Segment Start: Records

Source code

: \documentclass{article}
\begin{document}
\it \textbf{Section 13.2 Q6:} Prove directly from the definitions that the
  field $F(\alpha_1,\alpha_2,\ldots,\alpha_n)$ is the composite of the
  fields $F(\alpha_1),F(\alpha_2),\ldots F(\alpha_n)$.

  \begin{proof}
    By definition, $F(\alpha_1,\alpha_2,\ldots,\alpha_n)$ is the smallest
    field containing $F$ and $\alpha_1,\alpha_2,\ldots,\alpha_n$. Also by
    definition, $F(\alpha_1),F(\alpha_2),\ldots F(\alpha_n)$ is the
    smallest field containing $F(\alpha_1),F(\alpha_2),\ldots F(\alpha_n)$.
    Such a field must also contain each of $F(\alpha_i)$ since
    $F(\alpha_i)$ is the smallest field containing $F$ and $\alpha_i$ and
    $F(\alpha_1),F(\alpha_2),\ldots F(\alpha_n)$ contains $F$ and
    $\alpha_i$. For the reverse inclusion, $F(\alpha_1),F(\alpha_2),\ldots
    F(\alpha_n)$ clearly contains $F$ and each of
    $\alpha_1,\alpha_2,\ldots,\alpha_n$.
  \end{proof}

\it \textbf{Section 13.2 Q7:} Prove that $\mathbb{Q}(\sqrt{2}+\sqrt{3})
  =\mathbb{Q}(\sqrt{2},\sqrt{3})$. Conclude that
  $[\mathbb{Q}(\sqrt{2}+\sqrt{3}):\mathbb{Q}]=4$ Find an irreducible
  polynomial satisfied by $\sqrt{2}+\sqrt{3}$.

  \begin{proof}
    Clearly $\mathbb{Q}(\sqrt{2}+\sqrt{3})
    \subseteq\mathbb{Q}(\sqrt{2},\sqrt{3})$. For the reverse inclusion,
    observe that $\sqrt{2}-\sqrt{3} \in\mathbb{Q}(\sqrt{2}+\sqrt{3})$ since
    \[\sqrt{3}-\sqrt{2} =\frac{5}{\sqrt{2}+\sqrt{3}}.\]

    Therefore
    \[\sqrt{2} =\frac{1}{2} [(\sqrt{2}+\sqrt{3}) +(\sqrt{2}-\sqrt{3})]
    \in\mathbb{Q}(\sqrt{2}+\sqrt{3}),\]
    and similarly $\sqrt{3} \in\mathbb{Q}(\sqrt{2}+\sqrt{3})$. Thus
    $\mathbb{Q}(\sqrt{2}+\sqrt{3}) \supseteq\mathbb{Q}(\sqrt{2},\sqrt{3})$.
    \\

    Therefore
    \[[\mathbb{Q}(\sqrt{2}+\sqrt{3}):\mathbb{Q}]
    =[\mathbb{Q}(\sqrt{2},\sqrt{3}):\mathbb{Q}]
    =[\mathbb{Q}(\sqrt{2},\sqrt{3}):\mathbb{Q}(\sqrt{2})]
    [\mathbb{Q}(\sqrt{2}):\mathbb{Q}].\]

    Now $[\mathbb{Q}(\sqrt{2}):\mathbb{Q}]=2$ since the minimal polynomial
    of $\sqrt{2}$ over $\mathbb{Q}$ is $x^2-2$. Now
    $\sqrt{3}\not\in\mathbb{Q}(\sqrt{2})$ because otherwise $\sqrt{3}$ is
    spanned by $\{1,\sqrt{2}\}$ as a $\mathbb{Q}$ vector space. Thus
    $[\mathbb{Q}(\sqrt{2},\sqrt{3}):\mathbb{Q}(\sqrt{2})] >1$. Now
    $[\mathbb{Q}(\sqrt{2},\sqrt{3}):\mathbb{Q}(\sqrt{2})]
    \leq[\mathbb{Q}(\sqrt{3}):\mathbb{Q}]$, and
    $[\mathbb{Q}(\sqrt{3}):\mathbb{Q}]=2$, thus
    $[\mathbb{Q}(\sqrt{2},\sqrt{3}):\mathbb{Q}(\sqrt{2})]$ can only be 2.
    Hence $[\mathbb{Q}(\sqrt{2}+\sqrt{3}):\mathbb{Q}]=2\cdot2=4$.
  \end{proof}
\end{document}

Segment End: Records

■ What you need to do ■
All of the data, start to finish: please output it exactly.

■ Output for this exercise ■
Source code

: \documentclass{article}
\begin{document}
\it \textbf{Section 13.2 Q6:} Prove directly from the definitions that the
  field $F(\alpha_1,\alpha_2,\ldots,\alpha_n)$ is the composite of the
  fields $F(\alpha_1),F(\alpha_2),\ldots F(\alpha_n)$.

  \begin{proof}
    By definition, $F(\alpha_1,\alpha_2,\ldots,\alpha_n)$ is the smallest
    field containing $F$ and $\alpha_1,\alpha_2,\ldots,\alpha_n$. Also by
    definition, $F(\alpha_1),F(\alpha_2),\ldots F(\alpha_n)$ is the
    smallest field containing $F(\alpha_1),F(\alpha_2),\ldots F(\alpha_n)$.
    Such a field must also contain each of $F(\alpha_i)$ since
    $F(\alpha_i)$ is the smallest field containing $F$ and $\alpha_i$ and
    $F(\alpha_1),F(\alpha_2),\ldots F(\alpha_n)$ contains $F$ and
    $\alpha_i$. For the reverse inclusion, $F(\alpha_1),F(\alpha_2),\ldots
    F(\alpha_n)$ clearly contains $F$ and each of
    $\alpha_1,\alpha_2,\ldots,\alpha_n$.
  \end{proof}

\it \textbf{Section 13.2 Q7:} Prove that $\mathbb{Q}(\sqrt{2}+\sqrt{3})
  =\mathbb{Q}(\sqrt{2},\sqrt{3})$. Conclude that
  $[\mathbb{Q}(\sqrt{2}+\sqrt{3}):\mathbb{Q}]=4$ Find an irreducible
  polynomial satisfied by $\sqrt{2}+\sqrt{3}$.

  \begin{proof}
    Clearly $\mathbb{Q}(\sqrt{2}+\sqrt{3})
    \subseteq\mathbb{Q}(\sqrt{2},\sqrt{3})$. For the reverse inclusion,
    observe that $\sqrt{2}-\sqrt{3} \in\mathbb{Q}(\sqrt{2}+\sqrt{3})$ since
    \[\sqrt{3}-\sqrt{2} =\frac{5}{\sqrt{2}+\sqrt{3}}.\]

    Therefore
    \[\sqrt{2} =\frac{1}{2} [(\sqrt{2}+\sqrt{3}) +(\sqrt{2}-\sqrt{3})]
    \in\mathbb{Q}(\sqrt{2}+\sqrt{3}),\]
    and similarly $\sqrt{3} \in\mathbb{Q}(\sqrt{2}+\sqrt{3})$. Thus
    $\mathbb{Q}(\sqrt{2}+\sqrt{3}) \supseteq\mathbb{Q}(\sqrt{2},\sqrt{3})$.
    \\

    Therefore
    \[[\mathbb{Q}(\sqrt{2}+\sqrt{3}):\mathbb{Q}]
    =[\mathbb{Q}(\sqrt{2},\sqrt{3}):\mathbb{Q}]
    =[\mathbb{Q}(\sqrt{2},\sqrt{3}):\mathbb{Q}(\sqrt{2})]
    [\mathbb{Q}(\sqrt{2}):\mathbb{Q}].\]

    Now $[\mathbb{Q}(\sqrt{2}):\mathbb{Q}]=2$ since the minimal polynomial
    of $\sqrt{2}$ over $\mathbb{Q}$ is $x^2-2$. Now
    $\sqrt{3}\not\in\mathbb{Q}(\sqrt{2})$ because otherwise $\sqrt{3}$ is
    spanned by $\{1,\sqrt{2}\}$ as a $\mathbb{Q}$ vector space. Thus
    $[\mathbb{Q}(\sqrt{2},\sqrt{3}):\mathbb{Q}(\sqrt{2})] >1$. Now
    $[\mathbb{Q}(\sqrt{2},\sqrt{3}):\mathbb{Q}(\sqrt{2})]
    \leq[\mathbb{Q}(\sqrt{3}):\mathbb{Q}]$, and
    $[\mathbb{Q}(\sqrt{3}):\mathbb{Q}]=2$, thus
    $[\mathbb{Q}(\sqrt{2},\sqrt{3}):\mathbb{Q}(\sqrt{2})]$ can only be 2.
    Hence $[\mathbb{Q}(\sqrt{2}+\sqrt{3}):\mathbb{Q}]=2\cdot2=4$.
  \end{proof}
\end{document}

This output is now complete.